Mustafá nasceu em dezembro de 1960 na capital paranaense, e entrou no campo em meados da primeira década deste século, quando conheceu André Carneiro. Engenheiro químico por formação e professor universitário, acabou se tornando um nome central no grupo literário liderado por Carneiro, a Confraria Literária. “Por incentivo do próprio André Carneiro me inscrevi em um concurso nacional de contos e ganhei, nessa mesma edição, o primeiro e o sexto lugar”, escreveu. “A partir daí comecei a receber convites de editoras para participar de antologias e para escrever em portais.” O concurso em questão foi o da revista semiprofissional Scarium MegaZine, onde ele publicou suas primeiras histórias, nos instantes iniciais da Terceira Onda da Ficção Científica Brasileira. Após a morte de Carneiro em 2014, Mustafá assumiu a direção da Oficina Literária André Carneiro.
Mais tarde, Mustafá apareceu no Projeto Portal, de Nelson de Oliveira — uma sequência de seis revistas de FC, fantasia e mainstream literário, cada uma com um título diferente. Inclusive, Mustafá veio a um encontro na Biblioteca Viriato Corrêa, em São Paulo, de celebração do Projeto Portal. Ele e eu também aparecemos na antologia Futuro Presente (2009), organizada pelo mesmo Nelson de Oliveira. Eu o inclui na minha antologia organizada para a Terracota Editora, Contos Imediatos (2009).
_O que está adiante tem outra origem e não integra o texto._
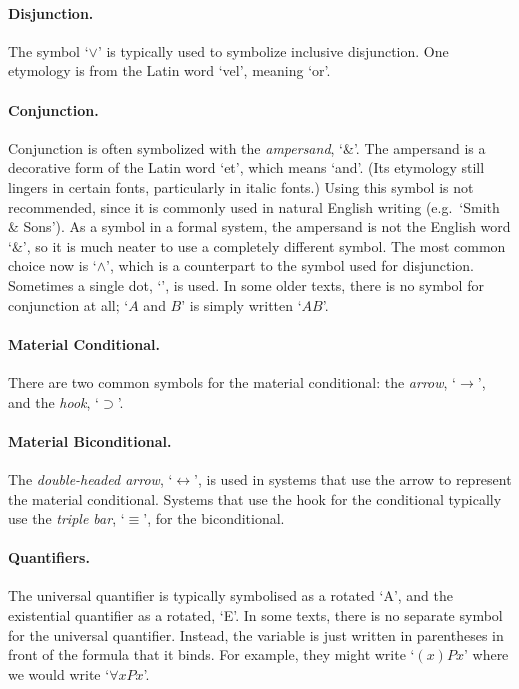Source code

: \paragraph{Disjunction.} The symbol `$\vee$' is typically used to symbolize inclusive disjunction. One etymology is from the Latin word `vel', meaning `or'.%

\paragraph{Conjunction.}
Conjunction is often symbolized with the \emph{ampersand}, `{\&}'. The ampersand is a decorative form of the Latin word `et', which means `and'.  (Its etymology still lingers in certain fonts, particularly in italic fonts.) Using this symbol is not recommended, since it is commonly used in natural English writing (e.g.\ `Smith \& Sons'). As a symbol in a formal system, the ampersand is not the English word `\&', so it is much neater to use a completely different symbol. The most common choice now is `$\wedge$', which is a counterpart to the symbol used for disjunction. Sometimes a single dot, `{\scriptsize\textbullet}', is used. In some older texts, there is no symbol for conjunction at all; `$A$ and $B$' is simply written `$AB$'.

\paragraph{Material Conditional.} There are two common symbols for the material conditional: the \emph{arrow}, `$\rightarrow$', and the \emph{hook}, `$\supset$'.

\paragraph{Material Biconditional.} The \emph{double-headed arrow}, `$\leftrightarrow$', is used in systems that use the arrow to represent the material conditional. Systems that use the hook for the conditional typically use the \emph{triple bar}, `$\equiv$', for the biconditional.

\paragraph{Quantifiers.} The universal quantifier is typically symbolised as a rotated `A', and the existential quantifier as a rotated, `E'. In some texts, there is no separate symbol for the universal quantifier. Instead, the variable is just written in parentheses in front of the formula that it binds. For example, they might write `$(x)Px$' where we would write `$\forall x Px$'.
E em 2013, encontrei-me com ele na Odisseia de Literatura Fantástica, em Porto Alegre.
Mustafá ainda apareceria em Proibido Ler de Gravata (2010), a primeira antologia da Confraria, editada por Carneiro, e nas antologias Sagas Volume 4: Odisseia Espacial (2012); Estranhas Histórias de Seres Normais (2015); e Possessão Alienígena (2017), esta última editada por Ademir Pascale. A sua primeira coletânea de histórias, A Cor da Tempestade, apareceu em 2011. Sua primeira peça teatral, A Nau dos Insensatos, foi encenada em 2015 em Curitiba.
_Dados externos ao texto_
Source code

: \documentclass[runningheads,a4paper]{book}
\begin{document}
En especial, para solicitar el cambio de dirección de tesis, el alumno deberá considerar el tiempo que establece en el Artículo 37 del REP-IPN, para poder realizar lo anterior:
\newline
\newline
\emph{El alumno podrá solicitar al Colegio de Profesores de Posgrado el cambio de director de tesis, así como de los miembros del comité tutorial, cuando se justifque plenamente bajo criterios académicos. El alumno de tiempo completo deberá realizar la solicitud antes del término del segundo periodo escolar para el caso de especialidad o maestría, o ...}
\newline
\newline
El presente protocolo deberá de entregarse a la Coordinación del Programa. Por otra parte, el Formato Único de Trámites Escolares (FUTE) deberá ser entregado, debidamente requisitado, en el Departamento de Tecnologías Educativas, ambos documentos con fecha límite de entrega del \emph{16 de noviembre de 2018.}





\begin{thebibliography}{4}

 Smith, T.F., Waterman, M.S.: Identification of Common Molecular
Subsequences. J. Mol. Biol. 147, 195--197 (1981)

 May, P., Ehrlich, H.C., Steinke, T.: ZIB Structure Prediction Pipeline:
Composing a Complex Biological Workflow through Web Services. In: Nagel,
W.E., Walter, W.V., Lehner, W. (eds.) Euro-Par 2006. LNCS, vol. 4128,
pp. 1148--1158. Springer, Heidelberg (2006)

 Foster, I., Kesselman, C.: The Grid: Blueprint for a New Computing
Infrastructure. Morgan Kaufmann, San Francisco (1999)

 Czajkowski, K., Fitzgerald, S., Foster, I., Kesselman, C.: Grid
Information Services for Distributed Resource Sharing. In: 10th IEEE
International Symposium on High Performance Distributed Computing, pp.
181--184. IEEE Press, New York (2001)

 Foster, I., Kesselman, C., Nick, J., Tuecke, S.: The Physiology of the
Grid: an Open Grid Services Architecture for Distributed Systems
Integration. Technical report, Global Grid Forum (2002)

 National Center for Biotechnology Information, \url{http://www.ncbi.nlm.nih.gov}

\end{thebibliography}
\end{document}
Eu me lembro que alguns dos contos de Mustafá me impressionaram a ponto de eu procurar na internet o programa de TV sobre educação e ciência que ele apresentava com um time de outras personalidades de Curitiba. Fiquei igualmente impressionado com sua verve e paixão pela divulgação científica.
A morte súbita de Mustafá em 26 de julho, de um ataque cardíaco em Curitiba, chocou o fandom de ficção científica, especialmente entre aqueles que o conheceram. Mustafá ibn Ali Kanso era um homem gentil e charmoso, que acreditava no poder da educação e tinha uma abordagem humanista e literária, para a sua ficção científica — embora nos últimos anos ele viesse a se apresentar como autor de realismo mágico. O Mesmo Sol que Rompe os Céus (2016), seu primeiro romance, é apresentado como parte dessa tendência. Ele também cultivava uma atitude gregária e moderada, algo meio raro no contexto social da Terceira Onda. Deixa a esposa Katia Souza, e muitas saudades entre seus colegas de letras.